Changes to functions

  • rec(), split_var() and dicho() get an argument suffix, to append a suffix to variable (column) names, if applied on a data frame.
  • Value labels in rec() can now directly be assigned inside the recodes-syntax (see 'Details' in ?rec).
  • find_var() gets a as.df-argument, to return a data frame with matching variables, instead of their column indices only.
  • find_var() gets a as.varlab-argument, to return a "summary" data frame with column number, variable name and variable label.
  • flat_table() now also accepts grouped data frames.
  • flat_table() gets a show.values-argument, to add values to associated labels in output.
  • frq() now also accepts grouped data frames.
  • frq() gets a weight.by-argument to weight frequencies.
  • set_na() can now also find values by their value labels and replace them with NA.
  • set_na() now removes unused value labels from values that have been replaced with NA.
  • The as.tag-argument in set_na() now defaults to FALSE.

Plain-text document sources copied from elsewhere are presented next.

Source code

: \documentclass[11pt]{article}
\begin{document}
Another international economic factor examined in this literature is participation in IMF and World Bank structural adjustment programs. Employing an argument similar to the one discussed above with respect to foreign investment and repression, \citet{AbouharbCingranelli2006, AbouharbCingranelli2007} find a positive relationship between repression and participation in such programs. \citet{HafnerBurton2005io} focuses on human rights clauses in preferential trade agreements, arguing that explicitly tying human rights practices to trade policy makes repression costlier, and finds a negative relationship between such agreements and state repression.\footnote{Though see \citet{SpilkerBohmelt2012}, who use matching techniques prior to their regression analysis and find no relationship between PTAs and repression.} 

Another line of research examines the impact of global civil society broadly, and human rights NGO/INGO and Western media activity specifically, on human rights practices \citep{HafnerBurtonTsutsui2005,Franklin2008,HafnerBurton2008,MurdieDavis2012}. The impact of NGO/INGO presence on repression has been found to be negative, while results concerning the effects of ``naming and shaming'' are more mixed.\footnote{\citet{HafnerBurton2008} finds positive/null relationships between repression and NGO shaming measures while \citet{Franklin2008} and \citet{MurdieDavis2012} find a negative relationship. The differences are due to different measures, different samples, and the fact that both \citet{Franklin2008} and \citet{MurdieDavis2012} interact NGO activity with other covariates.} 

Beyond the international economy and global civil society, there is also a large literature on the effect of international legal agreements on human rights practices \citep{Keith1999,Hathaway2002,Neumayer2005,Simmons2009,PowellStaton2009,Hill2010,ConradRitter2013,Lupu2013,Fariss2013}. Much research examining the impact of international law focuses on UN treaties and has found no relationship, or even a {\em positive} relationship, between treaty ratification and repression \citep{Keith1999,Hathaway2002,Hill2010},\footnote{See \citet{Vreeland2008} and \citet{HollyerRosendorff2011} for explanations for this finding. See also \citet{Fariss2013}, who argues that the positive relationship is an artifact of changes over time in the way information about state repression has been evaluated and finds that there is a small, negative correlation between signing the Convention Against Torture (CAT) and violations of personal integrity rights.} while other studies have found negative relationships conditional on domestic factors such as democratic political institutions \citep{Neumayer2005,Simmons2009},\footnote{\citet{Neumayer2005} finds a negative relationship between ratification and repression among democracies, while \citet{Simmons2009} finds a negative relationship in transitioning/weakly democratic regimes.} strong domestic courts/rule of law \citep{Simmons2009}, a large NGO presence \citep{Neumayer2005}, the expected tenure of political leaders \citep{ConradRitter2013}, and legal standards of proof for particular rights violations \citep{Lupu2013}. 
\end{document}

  • get_labels() now always returns labels in sorted order of the associated values.
  • get_labels() gets a drop.unused-argument, to automatically drop labels from values that don't occur in the vector.
  • For a named vector as labels-argument, set_labels() now always sorts labels in sorted order of the associated values.

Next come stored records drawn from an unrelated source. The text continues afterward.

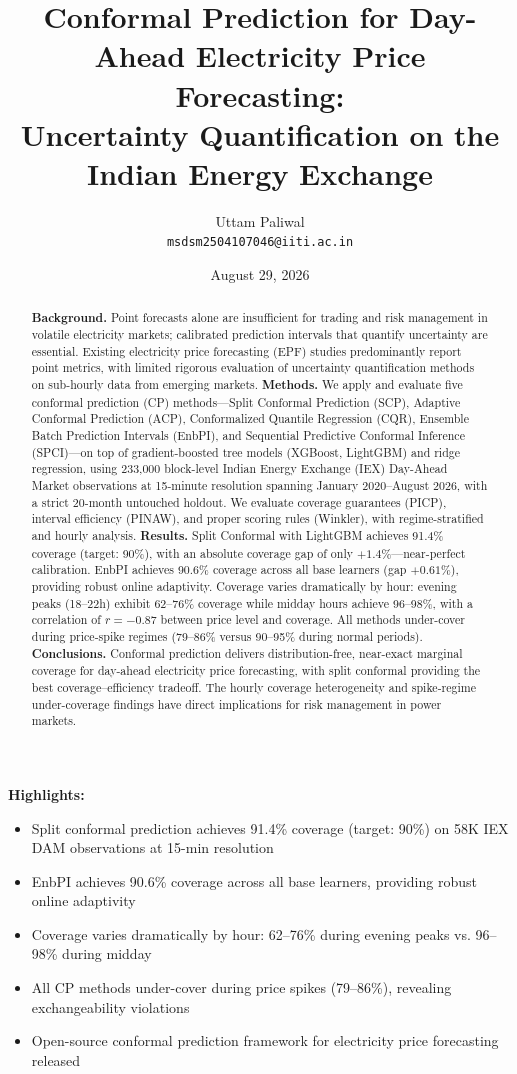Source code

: \documentclass[preprint,12pt]{elsarticle}
\title{\bfseries Conformal Prediction for Day-Ahead Electricity Price Forecasting: \\
Uncertainty Quantification on the Indian Energy Exchange}
\author{Uttam Paliwal\\
\normalsize \texttt{msdsm2504107046@iiti.ac.in}}
\date{August 29, 2026}
\begin{document}
\maketitle

\begin{abstract}
\textbf{Background.} Point forecasts alone are insufficient for trading and risk management in volatile electricity markets; calibrated prediction intervals that quantify uncertainty are essential. Existing electricity price forecasting (EPF) studies predominantly report point metrics, with limited rigorous evaluation of uncertainty quantification methods on sub-hourly data from emerging markets. \textbf{Methods.} We apply and evaluate five conformal prediction (CP) methods---Split Conformal Prediction (SCP), Adaptive Conformal Prediction (ACP), Conformalized Quantile Regression (CQR), Ensemble Batch Prediction Intervals (EnbPI), and Sequential Predictive Conformal Inference (SPCI)---on top of gradient-boosted tree models (XGBoost, LightGBM) and ridge regression, using 233,000 block-level Indian Energy Exchange (IEX) Day-Ahead Market observations at 15-minute resolution spanning January 2020--August 2026, with a strict 20-month untouched holdout. We evaluate coverage guarantees (PICP), interval efficiency (PINAW), and proper scoring rules (Winkler), with regime-stratified and hourly analysis. \textbf{Results.} Split Conformal with LightGBM achieves 91.4\% coverage (target: 90\%), with an absolute coverage gap of only $+1.4\%$---near-perfect calibration. EnbPI achieves 90.6\% coverage across all base learners (gap $+0.61\%$), providing robust online adaptivity. Coverage varies dramatically by hour: evening peaks (18--22h) exhibit 62--76\% coverage while midday hours achieve 96--98\%, with a correlation of $r = -0.87$ between price level and coverage. All methods under-cover during price-spike regimes (79--86\% versus 90--95\% during normal periods). \textbf{Conclusions.} Conformal prediction delivers distribution-free, near-exact marginal coverage for day-ahead electricity price forecasting, with split conformal providing the best coverage--efficiency tradeoff. The hourly coverage heterogeneity and spike-regime under-coverage findings have direct implications for risk management in power markets.
\end{abstract}

\noindent\textbf{Highlights:}
\begin{itemize}
  \item Split conformal prediction achieves 91.4\% coverage (target: 90\%) on 58K IEX DAM observations at 15-min resolution
  \item EnbPI achieves 90.6\% coverage across all base learners, providing robust online adaptivity
  \item Coverage varies dramatically by hour: 62--76\% during evening peaks vs. 96--98\% during midday
  \item All CP methods under-cover during price spikes (79--86\%), revealing exchangeability violations
  \item Open-source conformal prediction framework for electricity price forecasting released
\end{itemize}
\end{document}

  • is_empty() gets a first.only-argument, to evaluate either first or all elements of a character vector.

Bug fixes

  • set_na() did not work on vectors of class Date when argument as.tag = TRUE.
  • flat_table() did not show values that had no value labels. Now all categories are shown in the frequency table.
  • rec() did not properly copy labels of tagged NA values when not all recoded values appeared in the vector.
  • frq() did not show correct values, when value labels of a vector were not sorted according their values.
  • set_labels() did not set labels properly for ordered factors.
  • remove_labels() returned NA-values for value labels (instead of no value labels) when the last value label of a vector was removed.